写真の背景を美しくボケさせるためには、焦点距離も重要な要素の一つです。ここでは、焦点距離が背景のボケにどのように影響するのか、具体的な例を交えて解説します。
1. 焦点距離とは?
焦点距離の定義
- 焦点距離は、レンズの光学中心からイメージセンサー(またはフィルム)までの距離を示します。ミリメートル(mm)で表され、数値が大きいほど望遠、数値が小さいほど広角になります。
分類
- 広角レンズ: 35mm未満
- 標準レンズ: 35mm〜70mm
- 望遠レンズ: 70mm以上
2. 焦点距離と背景ボケの関係
短い焦点距離(広角レンズ)
- 被写界深度が深くなり、背景があまりボケません。広範囲がピント内に入るため、風景写真などでよく使われます。
長い焦点距離(望遠レンズ)
- 被写界深度が浅くなり、背景が大きくボケます。被写体と背景が分離しやすく、ポートレート撮影などで使用されます。
●図解:焦点距離と背景ボケの違い
- 広角レンズ(24mm)
| 被写体 | 背景 |
|——–|———————————|
| 鮮明 | 少しボケている |
- 標準レンズ(50mm)
| 被写体 | 背景 |
|——–|———————————|
| 鮮明 | ボケている |
- 望遠レンズ(200mm)
| 被写体 | 背景 |
|——–|———————————|
| 鮮明 | 大きくボケている |
●具体的な例
ポートレート撮影
- 焦点距離: 85mm〜200mm(中望遠〜望遠)
- 効果: 被写体を際立たせ、背景を大きくボカします。

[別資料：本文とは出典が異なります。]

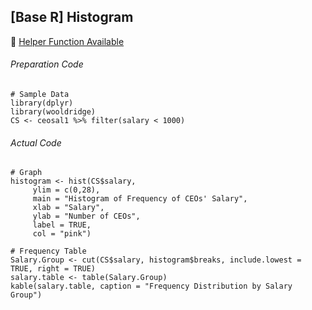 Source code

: ## [Base R] Histogram
:white_heart: [Helper Function Available](../../../[SC]-Descriptive-Analytics/[SC]-Data-Visualisation/[SC]-Base-R-Graphic/[HF]-Histogram-&-Frequency-Table_Base-R.md)

###### Preparation Code
```
# Sample Data
library(dplyr)
library(wooldridge)
CS <- ceosal1 %>% filter(salary < 1000)
```
###### Actual Code
```
# Graph
histogram <- hist(CS$salary,
     ylim = c(0,28),
     main = "Histogram of Frequency of CEOs' Salary",
     xlab = "Salary",
     ylab = "Number of CEOs",
     label = TRUE,
     col = "pink")

# Frequency Table
Salary.Group <- cut(CS$salary, histogram$breaks, include.lowest = TRUE, right = TRUE)
salary.table <- table(Salary.Group)
kable(salary.table, caption = "Frequency Distribution by Salary Group")
```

これにより、被写体に視線が集中し、背景の不要な要素が目立たなくなります。
風景撮影
- 焦点距離: 24mm〜35mm(広角)
- 効果: 広範囲にピントを合わせ、背景も詳細に描写します。風景全体をクリアに撮影することができます。
3. 焦点距離を活用した背景ボケのテクニック
1. 被写体との距離を調整
- 被写体に近づく: 被写体に近づくことで、背景が相対的に遠くなり、ボケが強調されます。望遠レンズを使用する場合、特に効果的です。
2. 背景との距離を広げる
- 背景を遠ざける: 被写体と背景の距離を広げることで、ボケが大きくなります。撮影場所の選定も重要です。
3. 絞り値の設定
- 絞りを開く(小さなF値): 焦点距離が長いレンズを使用し、絞りを開くことで、被写界深度が浅くなり、背景が美しくボケます。
●実際の設定例
ポートレート
- 焦点距離: 85mm(中望遠)
- 絞り値: F2.8
- 被写体との距離: 2メートル
効果: 被写体が鮮明に際立ち、背景が大きくボケる。
風景
- 焦点距離: 24mm(広角)
- 絞り値: F8
- 被写体との距離: 5メートル
効果: 前景から背景まで全体がシャープに描写される。